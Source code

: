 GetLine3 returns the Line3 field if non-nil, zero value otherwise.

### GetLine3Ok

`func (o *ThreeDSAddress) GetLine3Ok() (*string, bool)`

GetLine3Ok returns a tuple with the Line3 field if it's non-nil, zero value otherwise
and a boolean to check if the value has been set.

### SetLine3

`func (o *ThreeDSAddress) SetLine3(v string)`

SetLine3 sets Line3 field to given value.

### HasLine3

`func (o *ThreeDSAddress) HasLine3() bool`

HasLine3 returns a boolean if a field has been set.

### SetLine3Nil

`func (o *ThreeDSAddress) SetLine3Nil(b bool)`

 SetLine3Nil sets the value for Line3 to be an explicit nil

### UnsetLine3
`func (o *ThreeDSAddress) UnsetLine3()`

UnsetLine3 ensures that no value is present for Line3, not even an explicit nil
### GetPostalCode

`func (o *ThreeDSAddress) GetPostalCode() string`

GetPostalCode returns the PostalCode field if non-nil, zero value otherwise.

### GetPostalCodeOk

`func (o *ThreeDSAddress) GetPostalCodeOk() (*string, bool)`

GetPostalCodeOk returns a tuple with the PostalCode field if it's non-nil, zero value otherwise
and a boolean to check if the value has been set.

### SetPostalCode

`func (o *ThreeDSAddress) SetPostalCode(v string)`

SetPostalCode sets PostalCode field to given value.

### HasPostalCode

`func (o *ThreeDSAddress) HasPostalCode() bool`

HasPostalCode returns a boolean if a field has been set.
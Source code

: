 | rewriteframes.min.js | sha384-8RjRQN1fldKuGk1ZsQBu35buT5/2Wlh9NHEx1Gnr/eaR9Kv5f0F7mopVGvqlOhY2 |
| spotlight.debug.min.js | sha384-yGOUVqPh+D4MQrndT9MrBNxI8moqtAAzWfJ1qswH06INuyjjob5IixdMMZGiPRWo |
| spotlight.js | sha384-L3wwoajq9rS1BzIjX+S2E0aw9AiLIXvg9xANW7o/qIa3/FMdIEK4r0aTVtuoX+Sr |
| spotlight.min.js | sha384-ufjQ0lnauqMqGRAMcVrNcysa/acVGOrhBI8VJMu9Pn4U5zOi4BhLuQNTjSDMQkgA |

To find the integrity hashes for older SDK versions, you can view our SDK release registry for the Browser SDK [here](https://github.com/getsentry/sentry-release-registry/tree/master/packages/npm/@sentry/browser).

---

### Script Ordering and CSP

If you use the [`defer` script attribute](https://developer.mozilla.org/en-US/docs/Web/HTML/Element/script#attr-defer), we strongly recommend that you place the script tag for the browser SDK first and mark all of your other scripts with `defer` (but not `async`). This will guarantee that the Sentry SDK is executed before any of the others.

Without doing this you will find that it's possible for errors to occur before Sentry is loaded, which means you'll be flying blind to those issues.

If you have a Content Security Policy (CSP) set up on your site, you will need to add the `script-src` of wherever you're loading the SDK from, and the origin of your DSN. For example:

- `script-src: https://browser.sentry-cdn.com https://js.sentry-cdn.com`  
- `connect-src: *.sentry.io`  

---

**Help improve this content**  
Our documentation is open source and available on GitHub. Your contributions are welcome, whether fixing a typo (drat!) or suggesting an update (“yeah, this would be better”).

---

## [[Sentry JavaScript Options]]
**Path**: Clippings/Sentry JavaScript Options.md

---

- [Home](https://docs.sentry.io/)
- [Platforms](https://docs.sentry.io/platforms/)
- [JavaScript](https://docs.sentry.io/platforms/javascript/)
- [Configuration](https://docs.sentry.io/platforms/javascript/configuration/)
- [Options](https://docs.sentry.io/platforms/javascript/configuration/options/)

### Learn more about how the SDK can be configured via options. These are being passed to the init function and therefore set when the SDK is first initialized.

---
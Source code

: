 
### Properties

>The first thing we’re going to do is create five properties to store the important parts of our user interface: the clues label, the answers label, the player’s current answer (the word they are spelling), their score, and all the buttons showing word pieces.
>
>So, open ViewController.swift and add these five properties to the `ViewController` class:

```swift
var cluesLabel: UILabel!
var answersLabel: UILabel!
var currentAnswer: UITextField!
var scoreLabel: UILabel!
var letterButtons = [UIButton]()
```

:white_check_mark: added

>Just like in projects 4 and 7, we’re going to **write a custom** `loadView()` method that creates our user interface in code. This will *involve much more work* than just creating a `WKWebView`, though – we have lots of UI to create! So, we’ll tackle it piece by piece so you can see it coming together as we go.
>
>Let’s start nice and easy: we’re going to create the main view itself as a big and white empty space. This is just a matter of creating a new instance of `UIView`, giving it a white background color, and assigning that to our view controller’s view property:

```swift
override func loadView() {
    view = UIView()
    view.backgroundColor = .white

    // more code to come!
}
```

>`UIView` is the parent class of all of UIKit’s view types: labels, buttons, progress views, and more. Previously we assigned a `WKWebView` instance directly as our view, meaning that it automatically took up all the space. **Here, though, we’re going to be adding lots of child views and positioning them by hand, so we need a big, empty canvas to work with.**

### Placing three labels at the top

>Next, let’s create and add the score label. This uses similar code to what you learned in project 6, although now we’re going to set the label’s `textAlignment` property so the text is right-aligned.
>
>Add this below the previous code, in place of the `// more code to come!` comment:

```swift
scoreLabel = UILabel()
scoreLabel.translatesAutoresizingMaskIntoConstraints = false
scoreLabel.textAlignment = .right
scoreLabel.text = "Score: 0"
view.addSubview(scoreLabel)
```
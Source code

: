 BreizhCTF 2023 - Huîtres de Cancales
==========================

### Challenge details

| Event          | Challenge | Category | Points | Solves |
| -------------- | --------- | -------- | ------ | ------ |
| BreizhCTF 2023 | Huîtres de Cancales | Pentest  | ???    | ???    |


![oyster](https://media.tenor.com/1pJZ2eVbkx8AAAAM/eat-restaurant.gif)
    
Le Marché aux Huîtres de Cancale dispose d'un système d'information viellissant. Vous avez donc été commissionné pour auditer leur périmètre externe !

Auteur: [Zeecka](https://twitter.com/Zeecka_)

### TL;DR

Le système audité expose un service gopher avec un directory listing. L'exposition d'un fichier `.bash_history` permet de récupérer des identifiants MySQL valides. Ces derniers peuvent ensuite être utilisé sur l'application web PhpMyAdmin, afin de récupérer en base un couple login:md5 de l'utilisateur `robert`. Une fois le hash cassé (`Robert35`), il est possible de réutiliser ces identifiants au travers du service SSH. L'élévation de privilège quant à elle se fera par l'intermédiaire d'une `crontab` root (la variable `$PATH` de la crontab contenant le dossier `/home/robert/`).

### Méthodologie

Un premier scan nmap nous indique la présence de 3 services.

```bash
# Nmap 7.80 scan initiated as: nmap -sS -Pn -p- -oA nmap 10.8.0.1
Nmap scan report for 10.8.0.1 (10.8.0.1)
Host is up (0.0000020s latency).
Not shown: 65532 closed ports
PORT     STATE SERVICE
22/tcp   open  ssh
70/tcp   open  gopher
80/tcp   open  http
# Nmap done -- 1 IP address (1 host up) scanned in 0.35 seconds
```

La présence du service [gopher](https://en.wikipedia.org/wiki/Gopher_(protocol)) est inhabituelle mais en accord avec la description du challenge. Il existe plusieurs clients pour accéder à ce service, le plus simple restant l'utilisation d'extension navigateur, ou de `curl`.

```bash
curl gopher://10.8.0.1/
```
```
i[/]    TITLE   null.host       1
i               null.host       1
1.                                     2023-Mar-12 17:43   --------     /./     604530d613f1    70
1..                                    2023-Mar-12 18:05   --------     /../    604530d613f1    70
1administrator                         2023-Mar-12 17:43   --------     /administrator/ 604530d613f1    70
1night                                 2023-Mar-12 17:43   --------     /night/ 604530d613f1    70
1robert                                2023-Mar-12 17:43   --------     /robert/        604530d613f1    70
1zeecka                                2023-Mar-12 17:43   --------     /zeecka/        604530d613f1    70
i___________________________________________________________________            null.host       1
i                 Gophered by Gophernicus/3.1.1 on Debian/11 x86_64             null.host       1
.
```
**********
## WHAT NEEDS TO BE DONE
Say how many lines of the data include the string "spotlight". Nothing other than the number should be given.

## EXPECTED ANSWER
3